> _Stored data_:
----

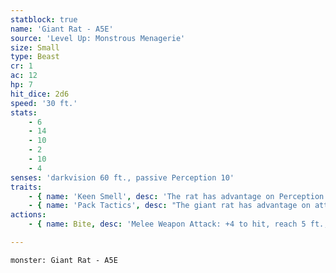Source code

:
 ```yaml
---
statblock: true
name: 'Giant Rat - A5E'
source: 'Level Up: Monstrous Menagerie'
size: Small
type: Beast
cr: 1
ac: 12
hp: 7
hit_dice: 2d6
speed: '30 ft.'
stats:
    - 6
    - 14
    - 10
    - 2
    - 10
    - 4
senses: 'darkvision 60 ft., passive Perception 10'
traits:
    - { name: 'Keen Smell', desc: 'The rat has advantage on Perception checks that rely on smell.' }
    - { name: 'Pack Tactics', desc: "The giant rat has advantage on attack rolls against a creature if at least one of the rat's allies is within 5 feet of the creature and not incapacitated." }
actions:
    - { name: Bite, desc: 'Melee Weapon Attack: +4 to hit, reach 5 ft., one target. Hit: 4 (1d4+2) piercing damage.' }

---
```

```statblock
monster: Giant Rat - A5E
```
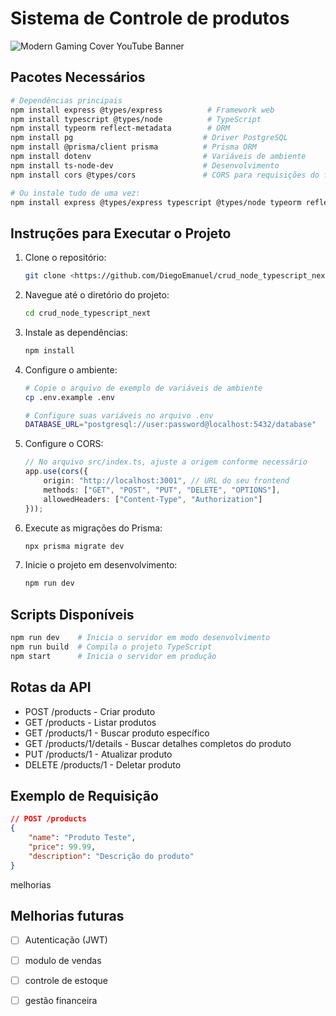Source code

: ﻿# Sistema de Controle de produtos 
![Modern Gaming Cover YouTube Banner](https://github.com/user-attachments/assets/f54e3b3f-86fa-4042-8ed7-47fbd46b2a7b)



## Pacotes Necessários
```bash
# Dependências principais
npm install express @types/express          # Framework web
npm install typescript @types/node          # TypeScript
npm install typeorm reflect-metadata        # ORM
npm install pg                             # Driver PostgreSQL
npm install @prisma/client prisma          # Prisma ORM
npm install dotenv                         # Variáveis de ambiente
npm install ts-node-dev                    # Desenvolvimento
npm install cors @types/cors               # CORS para requisições do frontend

# Ou instale tudo de uma vez:
npm install express @types/express typescript @types/node typeorm reflect-metadata pg @prisma/client prisma dotenv ts-node-dev cors @types/cors
```

## Instruções para Executar o Projeto
1. Clone o repositório:
   ```bash
   git clone <https://github.com/DiegoEmanuel/crud_node_typescript_next>
   ```
2. Navegue até o diretório do projeto:
   ```bash
   cd crud_node_typescript_next
   ```
3. Instale as dependências:
   ```bash
   npm install
   ```
4. Configure o ambiente:
   ```bash
   # Copie o arquivo de exemplo de variáveis de ambiente
   cp .env.example .env
   
   # Configure suas variáveis no arquivo .env
   DATABASE_URL="postgresql://user:password@localhost:5432/database"
   ```
5. Configure o CORS:
   ```typescript
   // No arquivo src/index.ts, ajuste a origem conforme necessário
   app.use(cors({
       origin: "http://localhost:3001", // URL do seu frontend
       methods: ["GET", "POST", "PUT", "DELETE", "OPTIONS"],
       allowedHeaders: ["Content-Type", "Authorization"]
   }));
   ```
6. Execute as migrações do Prisma:
   ```bash
   npx prisma migrate dev
   ```
7. Inicie o projeto em desenvolvimento:
   ```bash
   npm run dev
   ```

## Scripts Disponíveis
```bash
npm run dev    # Inicia o servidor em modo desenvolvimento
npm run build  # Compila o projeto TypeScript
npm start      # Inicia o servidor em produção
```

## Rotas da API
- POST /products   - Criar produto
- GET /products    - Listar produtos
- GET /products/1  - Buscar produto específico
- GET /products/1/details  - Buscar detalhes completos do produto
- PUT /products/1  - Atualizar produto
- DELETE /products/1 - Deletar produto

## Exemplo de Requisição
```json
// POST /products
{
    "name": "Produto Teste",
    "price": 99.99,
    "description": "Descrição do produto"
}
```

melhorias 


## Melhorias futuras
- [ ] Autenticação (JWT)
- [ ] modulo de vendas
- [ ] controle de estoque
- [ ] gestão financeira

----

Print the data above exactly, minus pictures.

> _Task response_:
Source code

:
 ```yaml
---
statblock: true
name: 'Giant Rat - A5E'
source: 'Level Up: Monstrous Menagerie'
size: Small
type: Beast
cr: 1
ac: 12
hp: 7
hit_dice: 2d6
speed: '30 ft.'
stats:
    - 6
    - 14
    - 10
    - 2
    - 10
    - 4
senses: 'darkvision 60 ft., passive Perception 10'
traits:
    - { name: 'Keen Smell', desc: 'The rat has advantage on Perception checks that rely on smell.' }
    - { name: 'Pack Tactics', desc: "The giant rat has advantage on attack rolls against a creature if at least one of the rat's allies is within 5 feet of the creature and not incapacitated." }
actions:
    - { name: Bite, desc: 'Melee Weapon Attack: +4 to hit, reach 5 ft., one target. Hit: 4 (1d4+2) piercing damage.' }

---
```

```statblock
monster: Giant Rat - A5E
```
Source code

: ﻿# Sistema de Controle de produtos 
![Modern Gaming Cover YouTube Banner](https://github.com/user-attachments/assets/f54e3b3f-86fa-4042-8ed7-47fbd46b2a7b)



## Pacotes Necessários
```bash
# Dependências principais
npm install express @types/express          # Framework web
npm install typescript @types/node          # TypeScript
npm install typeorm reflect-metadata        # ORM
npm install pg                             # Driver PostgreSQL
npm install @prisma/client prisma          # Prisma ORM
npm install dotenv                         # Variáveis de ambiente
npm install ts-node-dev                    # Desenvolvimento
npm install cors @types/cors               # CORS para requisições do frontend

# Ou instale tudo de uma vez:
npm install express @types/express typescript @types/node typeorm reflect-metadata pg @prisma/client prisma dotenv ts-node-dev cors @types/cors
```

## Instruções para Executar o Projeto
1. Clone o repositório:
   ```bash
   git clone <https://github.com/DiegoEmanuel/crud_node_typescript_next>
   ```
2. Navegue até o diretório do projeto:
   ```bash
   cd crud_node_typescript_next
   ```
3. Instale as dependências:
   ```bash
   npm install
   ```
4. Configure o ambiente:
   ```bash
   # Copie o arquivo de exemplo de variáveis de ambiente
   cp .env.example .env
   
   # Configure suas variáveis no arquivo .env
   DATABASE_URL="postgresql://user:password@localhost:5432/database"
   ```
5. Configure o CORS:
   ```typescript
   // No arquivo src/index.ts, ajuste a origem conforme necessário
   app.use(cors({
       origin: "http://localhost:3001", // URL do seu frontend
       methods: ["GET", "POST", "PUT", "DELETE", "OPTIONS"],
       allowedHeaders: ["Content-Type", "Authorization"]
   }));
   ```
6. Execute as migrações do Prisma:
   ```bash
   npx prisma migrate dev
   ```
7. Inicie o projeto em desenvolvimento:
   ```bash
   npm run dev
   ```

## Scripts Disponíveis
```bash
npm run dev    # Inicia o servidor em modo desenvolvimento
npm run build  # Compila o projeto TypeScript
npm start      # Inicia o servidor em produção
```

## Rotas da API
- POST /products   - Criar produto
- GET /products    - Listar produtos
- GET /products/1  - Buscar produto específico
- GET /products/1/details  - Buscar detalhes completos do produto
- PUT /products/1  - Atualizar produto
- DELETE /products/1 - Deletar produto

## Exemplo de Requisição
```json
// POST /products
{
    "name": "Produto Teste",
    "price": 99.99,
    "description": "Descrição do produto"
}
```

melhorias 


## Melhorias futuras
- [ ] Autenticação (JWT)
- [ ] modulo de vendas
- [ ] controle de estoque
- [ ] gestão financeira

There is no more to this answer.